Extremely low resale prices have made leases riskier for banks and automotive financing companies and more expensive for car shoppers, said David Cole, chairman of the Center for Automotive Research in Michigan.
While some have cut back on leasing – Huntington and Cincinnati-based Fifth Third Bancorp have chosen not to offer leases on vehicles with eight-cylinder engines – other lenders such as Chrysler Financial, the financing arm of Chrysler LLC, and Wells Fargo & Co. have ceased leasing operations altogether.
Banks are taking the losses from all angles. They’re dealing with foreclosures and the subprime fiasco and they’re looking for a way to start making a profit again. When they lose money on auto leases, they have to cut that back or completely.
“The consumer is protected here, the guy that gets stuck with the problem is whoever it was leased from,” Cole said.
Leases must make economic sense for lenders, and segments that don’t must be reduced, said Lou Vitale, who oversees auto loans and leases for Fifth Third in Ohio, Pennsylvania and New York state.
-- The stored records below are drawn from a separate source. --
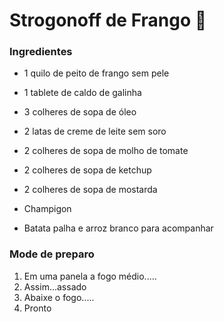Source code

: # Strogonoff de Frango :chicken:

### Ingredientes

- 1 quilo de peito de frango sem pele

- 1 tablete de caldo de galinha

- 3 colheres de sopa de óleo

- 2 latas de creme de leite sem soro

- 2 colheres de sopa de molho de tomate

- 2 colheres de sopa de ketchup

- 2 colheres de sopa de mostarda

- Champigon 

- Batata palha e arroz branco para acompanhar

  

### Mode de preparo

1. Em uma panela a fogo médio.....
2.  Assim...assado
3. Abaixe o fogo.....
4. Pronto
In early August the bank stopped making leases on Chrysler vehicles and automobiles with an eight-cylinder motor, he said.
“We’re trying to make sure we’re in the leasing business for a very long time,” Vitale said. “We have to have a portfolio balance.”
Wells Fargo also cited the bottom line in its decision to stop leasing.
“The prime auto lease business is no longer a strategic fit for us, partly because the returns are not acceptable,” the company wrote in its second-quarter earnings filing made with regulators July 16.
It’s unclear when, or if, auto financing businesses and banks will expand leasing again, Vitale said.
“Nothing is forever,” he said. “In a few years from now all these manufactures will have many more fuel-efficient vehicles and many fewer SUVs and pickups, and things will be balanced again.”
Much will depend on gasoline prices, Cole said.
“We could wake up in two to three months with $2.50 a gallon and people will forget what they said and go back to buying a pickup,” he said. “If the value of those used vehicles then jumps dramatically, we’re back into a different cycle.”